Mindfulness in the Speech Room (Part 1) - The Mindful Minute

Mindfulness is SUCH a buzzword right now. Sometimes it feel like no one even knows what it means, am I right? The way I practice mindfulness in my own life, it is being present in the current moment, giving your brain a break, and noticing things within and around you. My school and district have created a big push for mindfulness in the classroom. But why is mindfulness so important, especially for our students with disabilities? I would LOVE to tell you all about it AND give you a FREEBIE to help you implement some of these strategies in your speech room or classroom.

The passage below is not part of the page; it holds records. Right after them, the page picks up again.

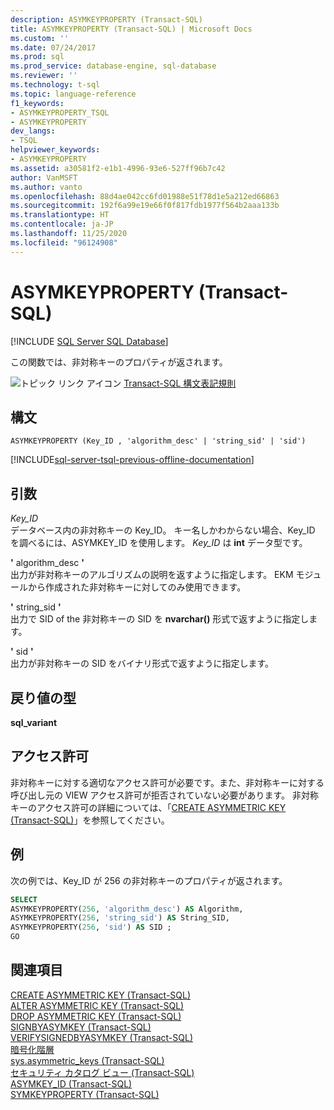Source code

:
 ```yaml
---
description: ASYMKEYPROPERTY (Transact-SQL)
title: ASYMKEYPROPERTY (Transact-SQL) | Microsoft Docs
ms.custom: ''
ms.date: 07/24/2017
ms.prod: sql
ms.prod_service: database-engine, sql-database
ms.reviewer: ''
ms.technology: t-sql
ms.topic: language-reference
f1_keywords:
- ASYMKEYPROPERTY_TSQL
- ASYMKEYPROPERTY
dev_langs:
- TSQL
helpviewer_keywords:
- ASYMKEYPROPERTY
ms.assetid: a30581f2-e1b1-4996-93e6-527ff96b7c42
author: VanMSFT
ms.author: vanto
ms.openlocfilehash: 88d4ae042cc6fd01988e51f78d1e5a212ed66863
ms.sourcegitcommit: 192f6a99e19e66f0f817fdb1977f564b2aaa133b
ms.translationtype: HT
ms.contentlocale: ja-JP
ms.lasthandoff: 11/25/2020
ms.locfileid: "96124908"
---
```

# <a name="asymkeyproperty-transact-sql"></a>ASYMKEYPROPERTY (Transact-SQL)
[!INCLUDE [SQL Server SQL Database](../../includes/applies-to-version/sql-asdb.md)]

この関数では、非対称キーのプロパティが返されます。
  
![トピック リンク アイコン](../../database-engine/configure-windows/media/topic-link.gif "トピック リンク アイコン") [Transact-SQL 構文表記規則](../../t-sql/language-elements/transact-sql-syntax-conventions-transact-sql.md)
  
## <a name="syntax"></a>構文  
  
```syntaxsql
ASYMKEYPROPERTY (Key_ID , 'algorithm_desc' | 'string_sid' | 'sid')  
```  
  
[!INCLUDE[sql-server-tsql-previous-offline-documentation](../../includes/sql-server-tsql-previous-offline-documentation.md)]

## <a name="arguments"></a>引数
*Key_ID*  
データベース内の非対称キーの Key_ID。 キー名しかわからない場合、Key_ID を調べるには、ASYMKEY_ID を使用します。 *Key_ID* は **int** データ型です。
  
**'** algorithm_desc **'**  
出力が非対称キーのアルゴリズムの説明を返すように指定します。 EKM モジュールから作成された非対称キーに対してのみ使用できます。
  
**'** string_sid **'**  
出力で SID of the 非対称キーの SID を **nvarchar()** 形式で返すように指定します。
  
**'** sid **'**  
出力が非対称キーの SID をバイナリ形式で返すように指定します。
  
## <a name="return-types"></a>戻り値の型  
**sql_variant**
  
## <a name="permissions"></a>アクセス許可  
非対称キーに対する適切なアクセス許可が必要です。また、非対称キーに対する呼び出し元の VIEW アクセス許可が拒否されていない必要があります。 非対称キーのアクセス許可の詳細については、「[CREATE ASYMMETRIC KEY &#40;Transact-SQL&#41;](../../t-sql/statements/create-asymmetric-key-transact-sql.md)」を参照してください。
  
## <a name="examples"></a>例  
次の例では、Key_ID が 256 の非対称キーのプロパティが返されます。
  
```sql
SELECT   
ASYMKEYPROPERTY(256, 'algorithm_desc') AS Algorithm,  
ASYMKEYPROPERTY(256, 'string_sid') AS String_SID,  
ASYMKEYPROPERTY(256, 'sid') AS SID ;  
GO  
```  
  
## <a name="see-also"></a>関連項目
[CREATE ASYMMETRIC KEY &#40;Transact-SQL&#41;](../../t-sql/statements/create-asymmetric-key-transact-sql.md)  
[ALTER ASYMMETRIC KEY &#40;Transact-SQL&#41;](../../t-sql/statements/alter-asymmetric-key-transact-sql.md)  
[DROP ASYMMETRIC KEY &#40;Transact-SQL&#41;](../../t-sql/statements/drop-asymmetric-key-transact-sql.md)  
[SIGNBYASYMKEY &#40;Transact-SQL&#41;](../../t-sql/functions/signbyasymkey-transact-sql.md)  
[VERIFYSIGNEDBYASYMKEY &#40;Transact-SQL&#41;](../../t-sql/functions/verifysignedbyasymkey-transact-sql.md)  
[暗号化階層](../../relational-databases/security/encryption/encryption-hierarchy.md)  
[sys.asymmetric_keys &#40;Transact-SQL&#41;](../../relational-databases/system-catalog-views/sys-asymmetric-keys-transact-sql.md)  
[セキュリティ カタログ ビュー &#40;Transact-SQL&#41;](../../relational-databases/system-catalog-views/security-catalog-views-transact-sql.md)  
[ASYMKEY_ID &#40;Transact-SQL&#41;](../../t-sql/functions/asymkey-id-transact-sql.md)  
[SYMKEYPROPERTY &#40;Transact-SQL&#41;](../../t-sql/functions/symkeyproperty-transact-sql.md)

When everyone is talking about how important mindfulness and how it will change your life is and blah, blah, blah.... you might wonder why it is worth even a minute of time in your already limited time with your students in speech. As someone with a mental health disorder, I can tell you first hand how life changing regular mindfulness practice is. Yes I said PRACTICE. Have you ever tried to meditate? I do it every morning, and it is HARD. I am literally exercising my brain like i do my muscles. Our brains are so used to being busy, we need to teach them how to rest. Can you imagine what our students' brains must be like. I want to give those little brains a BREAK! Enter my Mindful Minute Sticks. This freebie includes 12 breathing/mindfulness exercises for itty bitty communicators and a cheat sheet for you of how to explain them to your students in kid friendly language.

I put mine on popsicle sticks (actually tongue depressors, speechie problems), stick them in a Target Dollar Spot bucket, and I'm ready for mindful minutes! Depending on the student/group we either select a stick at the beginning of our speech sessions, at the end, or BOTH. To be honest our mindful minutes are approximately 20 seconds, but I have noticed such a huge difference in their focus and the general busyness of their little bodies.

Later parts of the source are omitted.